Agresta F, Mazzarolo G, Bedin N
Unità Operativa Complessa di Chirurgia Generale, Ospedale Civile, Via Forlanini 71, Vittorio Veneto (TV), Italy.
JSLS. 2012 Apr-Jun;16(2):255-9. doi: 10.4293/108680812x13427982376383.
The Veress needle (VN) technique for establishing pneumoperitoneum in laparoscopic surgery is widely used and yet is associated with slow insufflation rates and potentially life-threatening complications. Although these complications have been rarely reported, they represent a major source of morbidity and mortality from laparoscopic procedures and a major reason for conversion to open surgery. The open laparoscopy (OL) is an alternative to the VN technique, being relatively safer, even if considered cumbersome by many authors. Recently, the direct trocar insertion (DTI) technique of establishing pneumoperitoneum has been reported as an alternative to both techniques, but it is largely confined to gynecologic procedures. We report a case-series study where we evaluate the patients who underwent a DTI entry for laparoscopy during a recent 5-year period, focusing attention on feasibility, safety, and the benefits of DTI.
This is a case series of 2175 different laparoscopic procedures (1456 [66.9%] scheduled cases and 719 [33%] emergencies). In 2091 (96.1%) of them (1425 [68.1%] scheduled cases and 666 [31.8%] emergencies), pneumoperitoneum was established with DTI, either in the umbilicus or in Palmer's point.
There were no injuries, either minor or major. Peritoneal access and the creation of a laparoscopic workplace were obtained quickly and efficiently by DTI.

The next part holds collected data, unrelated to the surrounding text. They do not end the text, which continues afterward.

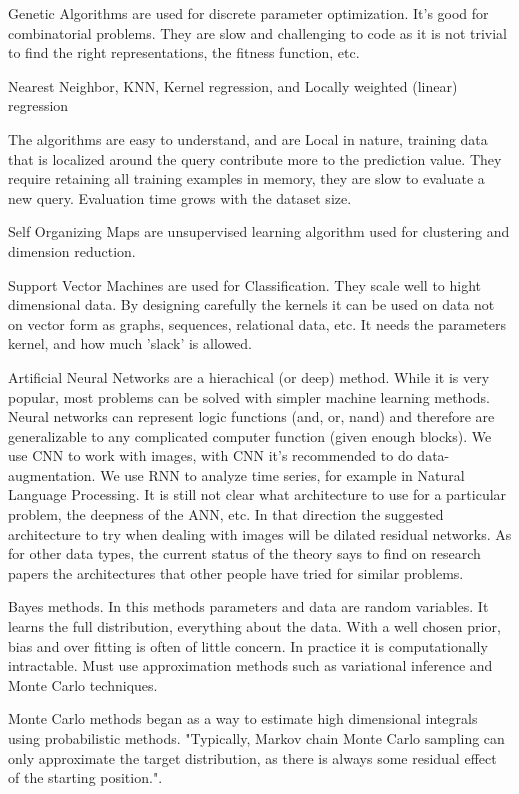 \documentclass[11pt,letterpaper]{report}
\begin{document}
Genetic Algorithms are used for discrete parameter optimization. It's good for combinatorial problems.
They are slow and  challenging to code as it is not trivial to  find the right representations, the fitness function, etc.




Nearest Neighbor, KNN, Kernel regression, and Locally weighted (linear) regression

The algorithms are easy to understand, and are Local in nature, training data that is localized around the query contribute more to the prediction value.
They require retaining all training examples in memory, they are slow to evaluate a new query. Evaluation time grows with the dataset size.

Self Organizing Maps are unsupervised learning algorithm used for clustering and dimension reduction.


Support Vector Machines are used for Classification.
They scale well to hight dimensional data.
By designing carefully the kernels it can be used on data not on vector form as graphs, sequences, relational data, etc. It needs the parameters kernel, and how much 'slack' is allowed.


Artificial Neural Networks are a hierachical (or deep) method. While it is very popular, most problems can be solved with simpler machine learning methods\cite{Gron}. Neural networks can represent logic functions (and, or, nand) and therefore are generalizable to any complicated computer function (given enough blocks). We use CNN to work with images, with CNN it's recommended to do data-augmentation. We use RNN to analyze time series, for example in Natural Language Processing.
It is still not clear what architecture\cite{Lin2017} to use for a particular problem,   the deepness of the ANN, etc. In that direction the suggested architecture to try when dealing with images will be dilated residual networks\cite{DRN}. As for other data types, the current status of the theory says to find on research papers the architectures that other people have tried for similar problems.


Bayes methods. In this methods parameters and data are random variables. It learns the full distribution, everything about the data. With a well chosen prior, bias and over fitting is often of little concern. In practice it is computationally intractable. Must use approximation methods such as variational inference and Monte Carlo techniques.

 Monte Carlo methods began as a way to estimate high dimensional integrals using probabilistic methods. "Typically, Markov chain Monte Carlo sampling can only approximate the target distribution, as there is always some residual effect of the starting position."\cite{wmcmc}.
\end{document}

Our results suggest that DTI is a fast, safe, and reliable alternative to traditional techniques for pneumoperitoneum establishment and should be regarded as a part of the surgical armamentarium of a trained laparoscopic surgeon.
Veress针(VN)技术在腹腔镜手术中用于建立气腹广泛应用,但存在气腹充气速度慢以及潜在的危及生命的并发症。尽管这些并发症鲜有报道,但它们是腹腔镜手术发病和死亡的主要来源,也是转为开放手术的主要原因。开放腹腔镜手术(OL)是VN技术的一种替代方法,相对更安全,尽管许多作者认为其操作繁琐。最近,直接套管针插入(DTI)技术作为建立气腹的一种替代方法已被报道,可替代上述两种技术,但主要局限于妇科手术。我们报告一项病例系列研究,评估了近5年期间接受DTI入路腹腔镜手术的患者,重点关注DTI的可行性、安全性和益处。
这是一个包含2175例不同腹腔镜手术的病例系列(1456例[66.9%]择期病例和719例[33%]急诊病例)。其中2091例(96.1%)(1425例[68.1%]择期病例和666例[31.8%]急诊病例)通过DTI在脐部或帕尔默点建立气腹。
无轻微或严重损伤。通过DTI可快速有效地实现腹膜进入并创建腹腔镜手术操作空间。
我们的结果表明,DTI是一种快速、安全且可靠的替代传统气腹建立技术的方法,应被视为训练有素的腹腔镜外科医生手术器械库的一部分。